Today, the library boasts a 10,000 piece collection of books and materials, including databases and internet access.

=== Important events/dates in the establishment of the Lemon City Public Library ===
The exact date of the Lemon City Public Library has come into question over the last few years, due to confusion over the meaning and distinction between the words library, circulating library, and public library. According to historical records, Miss Ada Merritt arrived in Lemon City in the 1890s to serve as a school teacher and establish the first "school library" in Lemon City. As Lemon City's population continued to rise, citizens living in Lemon City began to form their own cultural engagement groups in order to bring more life to the city, and to improve life in the city as a whole. One such group was created by Ada Merritt, coined the "Busy Bees of the Everglades" this group of young women came together to raise money for the fledgling school library collection. Through the group's efforts, the collection grew over a period of several years to reach the sizable amount of 400 volumes. Between 1892 and 1893, Ada Merritt and the Busy Bees coordinated various functions, from dances to formal dinners, in an effort to raise money and continue funding and supporting the growing library. The Tropical Sun newspaper, the first newspaper published in the area, features an article dated May 6, 1893 that describes Miss Ada Merritt's school library and the delivery of new books for the collection. There is no mention of another library established in Lemon City during the early years of Ada Merritt's school library.

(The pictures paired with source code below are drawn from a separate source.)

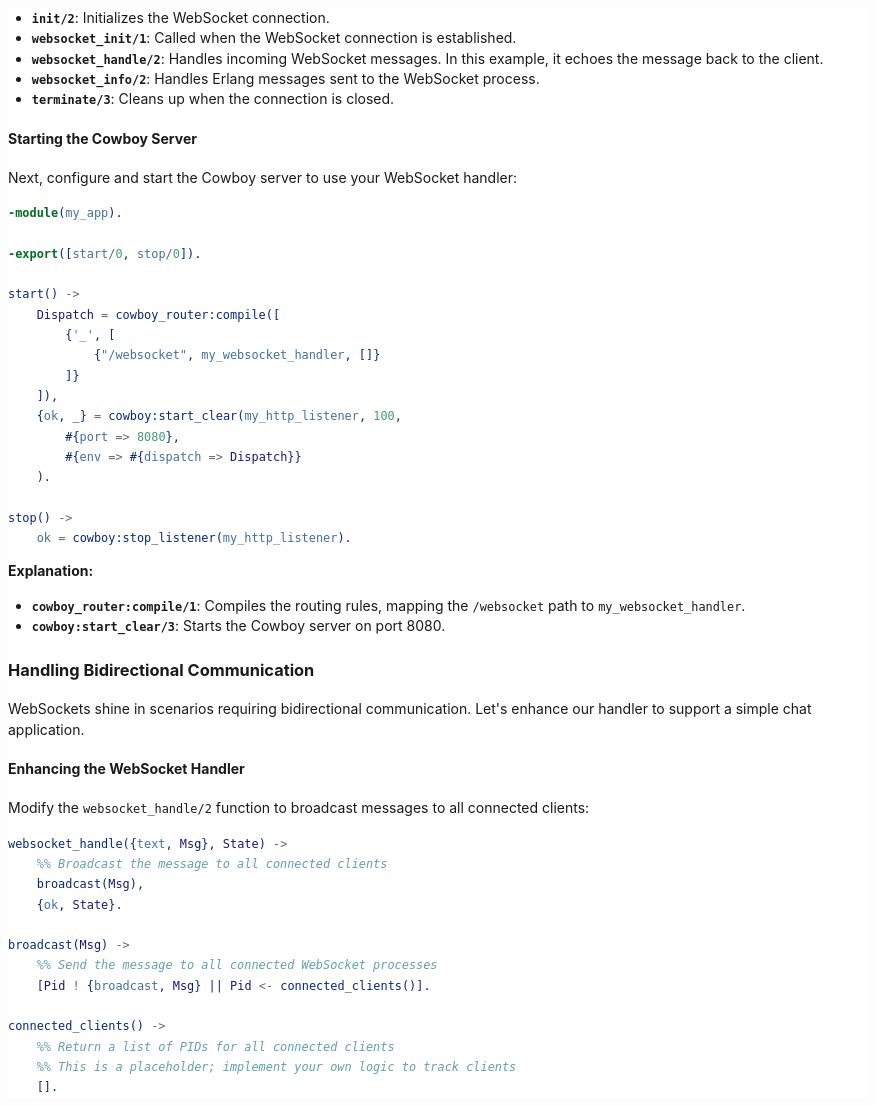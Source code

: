 - **`init/2`**: Initializes the WebSocket connection.
- **`websocket_init/1`**: Called when the WebSocket connection is established.
- **`websocket_handle/2`**: Handles incoming WebSocket messages. In this example, it echoes the message back to the client.
- **`websocket_info/2`**: Handles Erlang messages sent to the WebSocket process.
- **`terminate/3`**: Cleans up when the connection is closed.

#### Starting the Cowboy Server

Next, configure and start the Cowboy server to use your WebSocket handler:

```erlang
-module(my_app).

-export([start/0, stop/0]).

start() ->
    Dispatch = cowboy_router:compile([
        {'_', [
            {"/websocket", my_websocket_handler, []}
        ]}
    ]),
    {ok, _} = cowboy:start_clear(my_http_listener, 100,
        #{port => 8080},
        #{env => #{dispatch => Dispatch}}
    ).

stop() ->
    ok = cowboy:stop_listener(my_http_listener).
```

**Explanation:**

- **`cowboy_router:compile/1`**: Compiles the routing rules, mapping the `/websocket` path to `my_websocket_handler`.
- **`cowboy:start_clear/3`**: Starts the Cowboy server on port 8080.

### Handling Bidirectional Communication

WebSockets shine in scenarios requiring bidirectional communication. Let's enhance our handler to support a simple chat application.

#### Enhancing the WebSocket Handler

Modify the `websocket_handle/2` function to broadcast messages to all connected clients:

```erlang
websocket_handle({text, Msg}, State) ->
    %% Broadcast the message to all connected clients
    broadcast(Msg),
    {ok, State}.

broadcast(Msg) ->
    %% Send the message to all connected WebSocket processes
    [Pid ! {broadcast, Msg} || Pid <- connected_clients()].

connected_clients() ->
    %% Return a list of PIDs for all connected clients
    %% This is a placeholder; implement your own logic to track clients
    [].
```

In 1896, the Village Improvement Association (V.I.A.) came together in the home of Mrs. Cornelia Keys with the aim to improve roads going in and out of Lemon City. Before the roads were laid, residents and travelers journeying through Lemon City and beyond were forced to traverse rocky roads, mud, and swamps. Paved roads required hard labor and funds; through the V.I.A.'s efforts, fully functional, easily traversable roads started to become a reality. In 1902, Dade County took on the task of overseeing road construction in and out of Lemon City, and funded such projects through the selling of bonds, leaving the V.I.A in need of a new mission.

In 1902, thirteen women came together once more in the home of Cornelia Keys; the V.I.A. was disbanded and a new group formed a library association. These thirteen women, many of whom were former members of the V.I.A., went on to become the motivating force behind the creation of the first recorded public library in Lemon City. Following the example set by the Busy Bees over a decade before the library association's formation, the group started to host fundraising events to support the library initiative. It was at this time that Cornelia Keys' residence began to serve as the base for the town's library. For the next three years, until 1905, the thirteen members of the library association agreed to pay monthly member dues, donate books, and take books home, much like a traditional circulating library at the time.

During this time, the library association's valiant effort served to grow the number of monetary contributions received through fundraising events, as well as the available number of furnishings and books for the collection itself. Construction of the library began in 1904 and found a home at 412 N.E. 61st Street in Lemon City. The formal dedication ceremony for Lemon's City Public Library took place on January 13, 1905. The library served Lemon City residents for several decades, and became part of the Miami-Dade Public Library System in 1942. In 1963, the library was scheduled to close and after a fire caused severe damage to the structure; it was decided that a new Lemon City Public Library would be built. On April 13, 1964, the newly built Lemon City Public Library officially opened and has remained open at its current location ever since. A plaque placed beside the library marks the site as a Florida Heritage site and commemorates the history of the library, serving as a reminder of its original location, and the efforts of those enterprising individuals who strove to make the library a reality for the residents of Lemon City.